Fact check: Was Elon Musk’s Starlink used to rig the US election?

Did the tech billionaire really use satellite-based technology to ‘steal’ the election for Donald Trump? No – voting equipment is not typically connected to the internet.

FILE PHOTO: Tesla CEO and X owner Elon Musk, who supports Republican presidential nominee former U.S. President Donald Trump, gestures as he speaks about voting during an America PAC Town Hall in Folsom, Pennsylvania, U.S., October 17, 2024. REUTERS/Rachel Wisniewski/File Photo
Starlink and X owner Elon Musk supports former US President Donald Trump at an America PAC Town Hall in Folsom, Pennsylvania, on October 17, 2024 [File: Rachel Wisniewski/Reuters]

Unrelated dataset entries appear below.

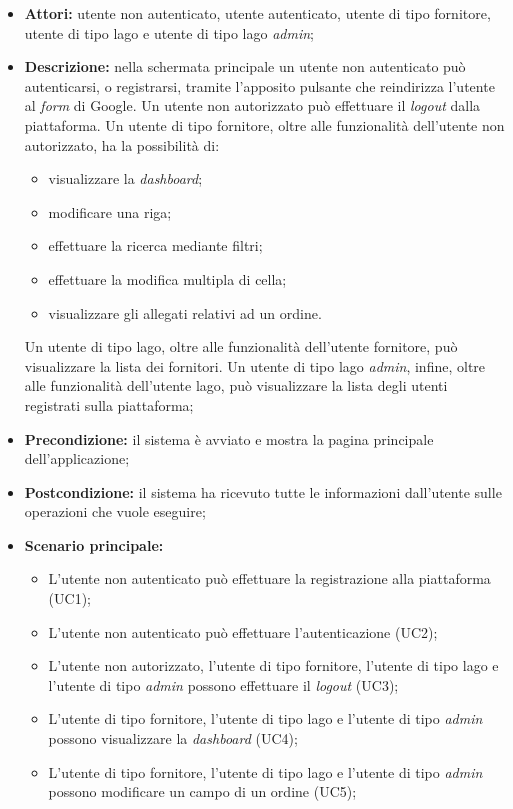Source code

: \begin{itemize}
  \item \textbf{Attori:} utente non autenticato, utente autenticato, utente di tipo fornitore, utente di tipo lago e utente di tipo lago \emph{admin};
  \item \textbf{Descrizione:} nella schermata principale un utente non autenticato può autenticarsi, o registrarsi, tramite l'apposito pulsante che reindirizza l'utente al \emph{form} di Google. Un utente non autorizzato può effettuare il \emph{logout} dalla piattaforma. Un utente di tipo fornitore, oltre alle funzionalità dell'utente non autorizzato, ha la possibilità di:\
    \begin{itemize}
      \item visualizzare la \emph{dashboard};
      \item modificare una riga;
      \item effettuare la ricerca mediante filtri;
      \item effettuare la modifica multipla di cella;
      \item visualizzare gli allegati relativi ad un ordine.
    \end{itemize}
    Un utente di tipo lago, oltre alle funzionalità dell'utente fornitore, può visualizzare la lista dei fornitori. Un utente di tipo lago \emph{admin}, infine, oltre alle funzionalità dell'utente lago, può visualizzare la lista degli utenti registrati sulla piattaforma;
  \item \textbf{Precondizione:} il sistema è avviato e mostra la pagina principale dell'applicazione;
  \item \textbf{Postcondizione:} il sistema ha ricevuto tutte le informazioni dall'utente sulle operazioni che vuole eseguire;
  \item \textbf{Scenario principale:} 
    \begin{itemize}
      \item L'utente non autenticato può effettuare la registrazione alla piattaforma (UC1);
      \item L'utente non autenticato può effettuare l'autenticazione (UC2);
      \item L'utente non autorizzato, l'utente di tipo fornitore, l'utente di tipo lago e l'utente di tipo \emph{admin} possono effettuare il \emph{logout} (UC3);
      \item L'utente di tipo fornitore, l'utente di tipo lago e l'utente di tipo \emph{admin} possono visualizzare la \emph{dashboard} (UC4);
      \item L'utente di tipo fornitore, l'utente di tipo lago e l'utente di tipo \emph{admin} possono modificare un campo di un ordine (UC5);

\end{itemize}
\end{itemize}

Some social media users claim to have found an explanation for Vice President Kamala Harris’s 2024 election loss. They say billionaire Elon Musk’s Starlink technology manipulated votes to benefit President-elect Donald Trump.

Starlink is an internet provider that uses satellites to provide connectivity; it’s a subsidiary of Musk’s commercial spaceflight company SpaceX.

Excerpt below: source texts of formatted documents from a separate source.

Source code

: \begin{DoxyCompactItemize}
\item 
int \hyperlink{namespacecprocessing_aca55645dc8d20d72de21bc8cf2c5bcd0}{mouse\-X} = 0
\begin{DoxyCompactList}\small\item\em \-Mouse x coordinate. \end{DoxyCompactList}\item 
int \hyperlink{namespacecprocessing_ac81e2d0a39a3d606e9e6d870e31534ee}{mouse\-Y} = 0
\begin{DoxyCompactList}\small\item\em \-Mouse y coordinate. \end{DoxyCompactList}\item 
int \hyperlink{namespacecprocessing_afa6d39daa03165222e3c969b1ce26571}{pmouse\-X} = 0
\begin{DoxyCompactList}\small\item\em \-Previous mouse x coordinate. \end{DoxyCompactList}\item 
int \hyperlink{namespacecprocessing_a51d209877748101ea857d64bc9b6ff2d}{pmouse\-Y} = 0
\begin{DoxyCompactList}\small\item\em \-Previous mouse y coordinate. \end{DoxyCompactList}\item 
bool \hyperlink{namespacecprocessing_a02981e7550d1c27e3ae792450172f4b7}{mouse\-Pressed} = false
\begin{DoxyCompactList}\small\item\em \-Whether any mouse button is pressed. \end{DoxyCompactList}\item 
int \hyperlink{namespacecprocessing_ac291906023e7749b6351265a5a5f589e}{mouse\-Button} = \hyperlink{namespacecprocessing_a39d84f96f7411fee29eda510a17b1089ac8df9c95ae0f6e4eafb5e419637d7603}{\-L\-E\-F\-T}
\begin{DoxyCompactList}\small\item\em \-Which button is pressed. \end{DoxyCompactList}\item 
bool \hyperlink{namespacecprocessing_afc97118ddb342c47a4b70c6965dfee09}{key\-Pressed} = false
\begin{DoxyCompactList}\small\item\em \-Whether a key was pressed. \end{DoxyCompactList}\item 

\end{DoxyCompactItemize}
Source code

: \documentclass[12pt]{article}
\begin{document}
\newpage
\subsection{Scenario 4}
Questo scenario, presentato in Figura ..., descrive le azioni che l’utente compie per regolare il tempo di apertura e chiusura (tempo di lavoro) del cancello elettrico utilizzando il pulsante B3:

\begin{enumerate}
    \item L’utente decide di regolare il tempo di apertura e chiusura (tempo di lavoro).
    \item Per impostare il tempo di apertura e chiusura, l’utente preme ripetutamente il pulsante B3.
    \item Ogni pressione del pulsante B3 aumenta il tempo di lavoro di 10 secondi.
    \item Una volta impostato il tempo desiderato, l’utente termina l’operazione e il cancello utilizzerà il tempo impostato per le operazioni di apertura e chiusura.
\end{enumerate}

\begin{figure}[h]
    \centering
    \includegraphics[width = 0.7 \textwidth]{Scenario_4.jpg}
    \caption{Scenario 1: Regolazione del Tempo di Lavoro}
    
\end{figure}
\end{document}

“Musk’s Starlink uploaded votes in swing states,” one November 10 Threads post said. “Swing state voters went Dem downballot but Trump at the top? Unlikely. Starlink satellites exploding, destroying evidence.”

Starlink made headlines in recent weeks when the company distributed equipment to help people regain internet access in hurricane-hit areas. To some people, that move was furt​​her proof of the conspiracy.

“The Russians have access to Starlink terminals and therefore the satellites. The Russians are known hackers,” said another November 10 Threads post. “Elon Musk and the US gov. sent Starlink terminals to Florida, Georgia, North and South Carolina, Tennessee, Kentucky, Virginia and West Virginia due to the hurricanes.”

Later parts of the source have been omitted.